Con l'acqua alla gola e non poteva essere altrimenti. Il Milan più scompaginato dagli anni della retrocessione si gioca molto, forse tutto, in tre partite sulla carta proibitive.

Lazio, Napoli e Juve sono i clienti più scomodi che potessero capitare, ma è giusto che capitino: o per aprire un processo serio, lontano dalle zerbinate indecenti di questi anni, o per celebrare una resurrezione che al Milan è capitata decine di volte, quando l'aria non era più sufficiente e l'ossigeno era vitale; la differenza oggi sta nel fatto che un colpo di reni sembra impossibile. 
Da una proprietà che ha sempre fatto mancare la sua presenza, a cascata si è materializzato l'inevitabile: ad un corpaccione dirigenziale di craxiana memoria, elefantiaco, inefficace e costosissimo , fa da contraltare un Moloch di squadra risultato di anni di pezzi di ricambio non originali, avvitati alla rinfusa, che hanno costretto una supercar a grippare miseramente nel giro di un decennio e a diventare una Trabant ai margini di una discarica di Berlino Est.

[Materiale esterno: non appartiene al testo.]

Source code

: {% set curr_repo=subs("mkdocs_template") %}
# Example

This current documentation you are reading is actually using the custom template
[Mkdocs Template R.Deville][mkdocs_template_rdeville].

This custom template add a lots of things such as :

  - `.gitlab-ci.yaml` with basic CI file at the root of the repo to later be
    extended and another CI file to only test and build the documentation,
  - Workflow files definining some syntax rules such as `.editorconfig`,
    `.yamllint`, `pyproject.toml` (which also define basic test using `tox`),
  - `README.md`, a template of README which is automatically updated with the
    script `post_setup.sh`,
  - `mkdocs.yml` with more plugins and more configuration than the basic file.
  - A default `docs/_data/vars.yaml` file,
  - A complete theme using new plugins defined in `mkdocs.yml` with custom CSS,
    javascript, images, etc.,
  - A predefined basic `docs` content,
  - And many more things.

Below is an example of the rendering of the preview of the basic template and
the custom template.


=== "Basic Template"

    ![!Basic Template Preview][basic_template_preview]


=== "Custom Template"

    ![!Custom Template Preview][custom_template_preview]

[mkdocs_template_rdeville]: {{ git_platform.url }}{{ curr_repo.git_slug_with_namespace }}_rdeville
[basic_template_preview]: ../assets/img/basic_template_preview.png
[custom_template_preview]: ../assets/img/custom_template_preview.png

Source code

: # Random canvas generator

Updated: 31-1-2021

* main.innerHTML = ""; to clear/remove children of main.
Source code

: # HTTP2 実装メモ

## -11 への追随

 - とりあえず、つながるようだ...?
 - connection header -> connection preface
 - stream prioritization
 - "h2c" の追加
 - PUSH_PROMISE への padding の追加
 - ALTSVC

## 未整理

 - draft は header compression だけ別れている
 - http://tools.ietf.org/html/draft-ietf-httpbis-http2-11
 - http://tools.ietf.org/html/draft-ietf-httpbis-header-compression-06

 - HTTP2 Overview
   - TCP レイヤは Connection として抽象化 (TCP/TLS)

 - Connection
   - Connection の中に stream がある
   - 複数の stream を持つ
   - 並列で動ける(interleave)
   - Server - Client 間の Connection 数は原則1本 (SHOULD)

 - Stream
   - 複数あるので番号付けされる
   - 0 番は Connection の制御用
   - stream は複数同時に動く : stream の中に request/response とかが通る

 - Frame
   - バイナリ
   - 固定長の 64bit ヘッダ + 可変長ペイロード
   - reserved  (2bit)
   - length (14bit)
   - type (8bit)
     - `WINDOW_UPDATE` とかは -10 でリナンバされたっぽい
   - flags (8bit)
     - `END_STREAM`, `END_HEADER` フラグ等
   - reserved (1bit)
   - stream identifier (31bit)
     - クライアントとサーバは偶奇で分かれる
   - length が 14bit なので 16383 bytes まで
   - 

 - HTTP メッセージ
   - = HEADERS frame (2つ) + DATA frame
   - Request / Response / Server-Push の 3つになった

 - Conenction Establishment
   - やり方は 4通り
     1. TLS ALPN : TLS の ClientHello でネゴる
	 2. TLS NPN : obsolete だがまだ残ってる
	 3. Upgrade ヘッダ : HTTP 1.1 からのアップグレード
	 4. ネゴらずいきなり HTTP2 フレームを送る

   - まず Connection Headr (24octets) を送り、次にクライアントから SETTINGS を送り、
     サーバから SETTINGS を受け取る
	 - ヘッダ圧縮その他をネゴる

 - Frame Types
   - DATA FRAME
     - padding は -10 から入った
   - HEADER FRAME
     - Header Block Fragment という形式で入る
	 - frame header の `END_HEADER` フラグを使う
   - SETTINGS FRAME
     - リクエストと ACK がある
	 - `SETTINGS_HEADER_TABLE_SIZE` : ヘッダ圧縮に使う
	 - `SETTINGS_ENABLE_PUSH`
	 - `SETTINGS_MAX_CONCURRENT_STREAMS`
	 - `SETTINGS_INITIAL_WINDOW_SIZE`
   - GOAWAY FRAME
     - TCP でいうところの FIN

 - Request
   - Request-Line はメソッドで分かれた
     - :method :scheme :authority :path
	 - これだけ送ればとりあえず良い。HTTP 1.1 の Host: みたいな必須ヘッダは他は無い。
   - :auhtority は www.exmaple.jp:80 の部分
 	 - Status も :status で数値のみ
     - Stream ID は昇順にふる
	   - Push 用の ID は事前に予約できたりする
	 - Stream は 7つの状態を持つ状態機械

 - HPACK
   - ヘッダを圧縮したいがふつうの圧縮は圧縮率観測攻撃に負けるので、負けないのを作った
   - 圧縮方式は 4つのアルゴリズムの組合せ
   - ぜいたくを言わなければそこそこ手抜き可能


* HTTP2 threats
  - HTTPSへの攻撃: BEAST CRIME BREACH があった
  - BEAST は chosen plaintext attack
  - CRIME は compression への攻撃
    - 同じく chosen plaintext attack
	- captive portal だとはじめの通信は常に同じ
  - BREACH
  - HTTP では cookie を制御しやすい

Eppure, nonostante dopo venticinque anni di dominio assoluto sul mondo, Berlusconi ci abbia ripudiato come il peggiore dei figli, i denari da spendere (una montagna), ci sono stati: anche se dovremo capire bene da dove arrivavano, sono stati utilizzati nel peggiore dei modi. Dare 4/500 milioni in mano a Mirabelli e a un inesperto Maldini ha fatto una differenza che potrebbe risultare letale per le sorti di questo club, che non conosce pace da anni.
Se a questo aggiungiamo le montagne di dobloni sperperati da Galliani per ex giocatori con ingaggi faraonici, bidoni degli amici, Bertolacci ed Alex assortiti, non deve stupire nessuno se oggi il Milan è a strapiombo su centinaia di metri di precipizio, aggrappato con la sola mano destra.

Si parla giustamente della quantità ripugnante di errori che la squadra commette ogni partita: una miriade di passaggi sbagliati inconcepibili in serie A, una manovra sempre più lenta e prevedibile, nessuna idea di cosa fare in attacco che, da quest'anno fa il paio con una tenuta difensiva tornata ai peggiori livelli; si parla molto meno spesso degli innumerevoli errori fatti dal cavaliere in poi: nella scelta degli uomini che dovevano fare mercato, con lo sciagurato allontanamento di Ariedo Braida per far spazio ad un accentratore assoluto come Galliani che non valeva un centesimo rispetto al DS oggi al Barcellona.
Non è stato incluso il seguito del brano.